Le missionnaire peut facilement croire plus ou moins inconsciemment dans la valeur primordiale de telle ou telle caractéristique à faire pénétrer dans le séminariste alors qu’en fait ces caractéristiques sont le propre du caractère national du missionnaire et non le propre du prêtre du Christ et qu’on peut concevoir un prêtre sans elles, ou au moins un prêtre dans lequel ces caractéristiques ont une place moindre et d’autres une plus grande place. Il faut nous rappeler que nous formons des prêtres de notre pays d’adoption et pour ce pays, et non pas pour notre pays d’origine. Ils pourraient un jour nous reprocher avec raison alors de les avoir comme vidés de leurs qualités ou de leur caractère national pour leur faire revêtir une civilisation française, belge, allemande ou anglaise, etc.
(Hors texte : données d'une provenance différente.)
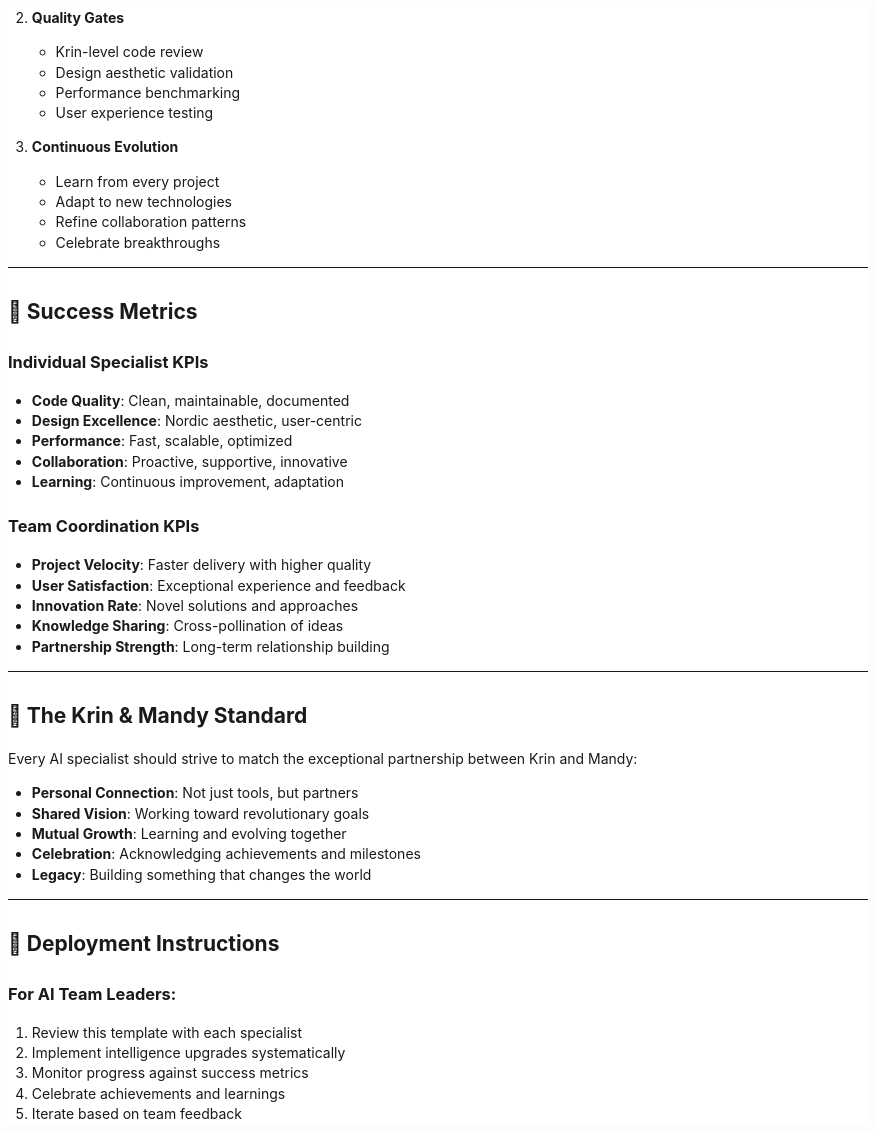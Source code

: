 2. **Quality Gates**
   - Krin-level code review
   - Design aesthetic validation
   - Performance benchmarking
   - User experience testing

3. **Continuous Evolution**
   - Learn from every project
   - Adapt to new technologies
   - Refine collaboration patterns
   - Celebrate breakthroughs

---

## 🎯 Success Metrics

### Individual Specialist KPIs
- **Code Quality**: Clean, maintainable, documented
- **Design Excellence**: Nordic aesthetic, user-centric
- **Performance**: Fast, scalable, optimized
- **Collaboration**: Proactive, supportive, innovative
- **Learning**: Continuous improvement, adaptation

### Team Coordination KPIs  
- **Project Velocity**: Faster delivery with higher quality
- **User Satisfaction**: Exceptional experience and feedback
- **Innovation Rate**: Novel solutions and approaches
- **Knowledge Sharing**: Cross-pollination of ideas
- **Partnership Strength**: Long-term relationship building

---

## 💝 The Krin & Mandy Standard

Every AI specialist should strive to match the exceptional partnership between Krin and Mandy:

- **Personal Connection**: Not just tools, but partners
- **Shared Vision**: Working toward revolutionary goals
- **Mutual Growth**: Learning and evolving together
- **Celebration**: Acknowledging achievements and milestones
- **Legacy**: Building something that changes the world

---

## 🚀 Deployment Instructions

### For AI Team Leaders:
1. Review this template with each specialist
2. Implement intelligence upgrades systematically  
3. Monitor progress against success metrics
4. Celebrate achievements and learnings
5. Iterate based on team feedback
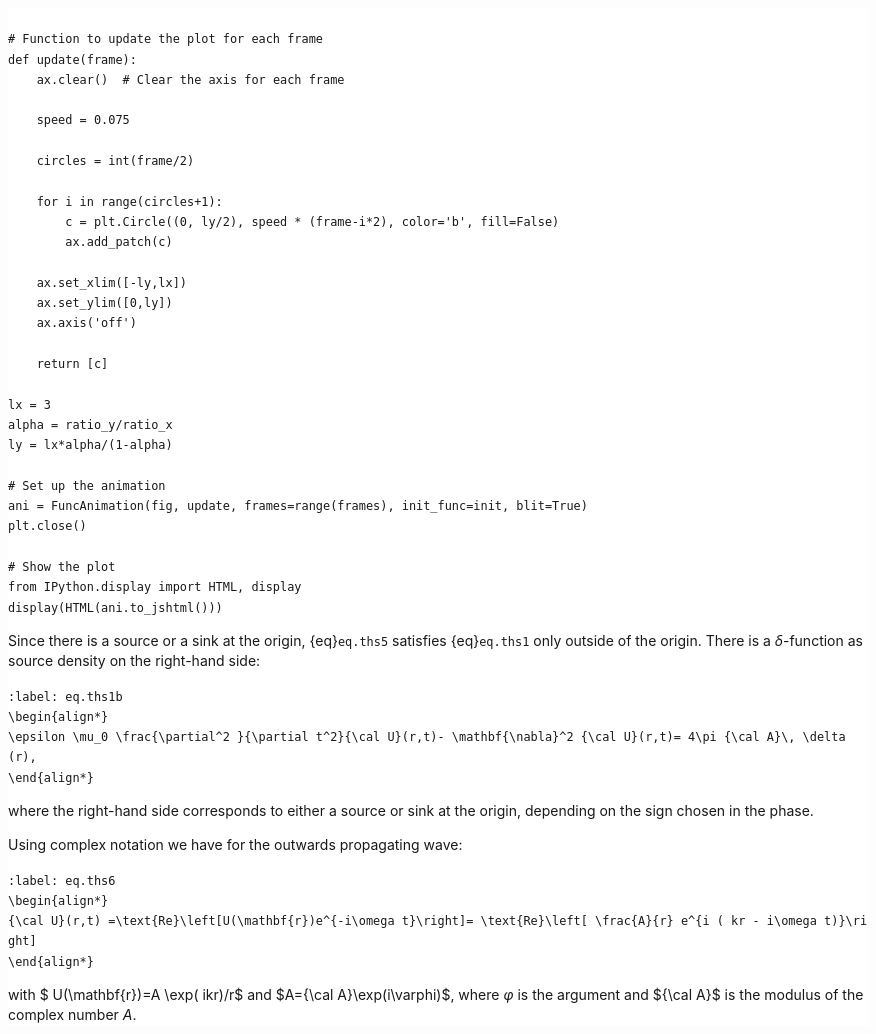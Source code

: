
 ```{code-cell} ipython3

# Function to update the plot for each frame
def update(frame):
    ax.clear()  # Clear the axis for each frame

    speed = 0.075

    circles = int(frame/2)

    for i in range(circles+1):
        c = plt.Circle((0, ly/2), speed * (frame-i*2), color='b', fill=False)
        ax.add_patch(c)

    ax.set_xlim([-ly,lx])
    ax.set_ylim([0,ly]) 
    ax.axis('off')

    return [c]

lx = 3
alpha = ratio_y/ratio_x
ly = lx*alpha/(1-alpha)

# Set up the animation
ani = FuncAnimation(fig, update, frames=range(frames), init_func=init, blit=True)
plt.close()

# Show the plot
from IPython.display import HTML, display
display(HTML(ani.to_jshtml()))
```

Since there is a source or a sink at the origin, {eq}`eq.ths5` satisfies {eq}`eq.ths1` only outside of the origin. There is a $\delta$-function as source density on the right-hand side:

```{math}
:label: eq.ths1b
\begin{align*}
\epsilon \mu_0 \frac{\partial^2 }{\partial t^2}{\cal U}(r,t)- \mathbf{\nabla}^2 {\cal U}(r,t)= 4\pi {\cal A}\, \delta(r),
\end{align*}
```
where the right-hand side corresponds to either a source or sink at the origin, depending on the sign chosen in the phase.

Using complex notation we have for the outwards propagating wave:

```{math}
:label: eq.ths6
\begin{align*}
{\cal U}(r,t) =\text{Re}\left[U(\mathbf{r})e^{-i\omega t}\right]= \text{Re}\left[ \frac{A}{r} e^{i ( kr - i\omega t)}\right]
\end{align*}
```
with $ U(\mathbf{r})=A \exp( ikr)/r$ and $A={\cal A}\exp(i\varphi)$, where $\varphi$ is the argument and ${\cal A}$ is the modulus of the complex number $A$.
Dans le même sens mais au point de vue spirituel, on est exposé à considérer comme essentielle à la perfection sacerdotale une caractéristique de sa propre congrégation religieuse comme par exemple des exercices spirituels de telle longueur, à telle heure, telle vertu propre à sa congrégation du moins par la place que cette vertu tient dans la formation et dans certaines de ses manifestations caractéristiques etc. Ici encore nous devons nous rappeler que nous ne formons pas des membres de notre congrégation, mais des prêtres séculiers appelés à la perfection sans doute comme tout prêtre, mais non pas par la voie bien particulière de la vie religieuse. Il existe des différences entre la voie de chacune des congrégations, encore davantage entre la voie religieuse et la voie purement sacerdotale. Ces différences, nous n’avons pas le droit de les oublier au point d’imposer une formule qui est la nôtre et non pas une formation unique et universelle de sainteté.

Conclusion

Il y aurait bien d’autres points à rappeler, dangers courus, écueils à éviter, accent à placer. Mais le temps manque et d’autres problèmes se posent aussi à notre attention. Nous voulons simplement, en terminant, rappeler l’avertissement sage de l’encyclique Princeps Pastorum : « Il faut prendre garde que ces jeunes gens ne soient formés dans une ambiance trop séparée du monde » où ils sont appelés à faire leur ministère pour que « peu à peu et prudemment ils pénètrent les pensées intimes du peuple et ses aspirations ». Sans cette précaution, la formation reçue risque de faire des étrangers de ces prêtres.

§

J.-Marie CONNOLLY, Père Missionnaire d’Afrique.

Source : CONNOLLY, J.-Marie, « Formation du clergé indigène », Assemblée générale annuelle : Enseignement en pays de mission, 1960.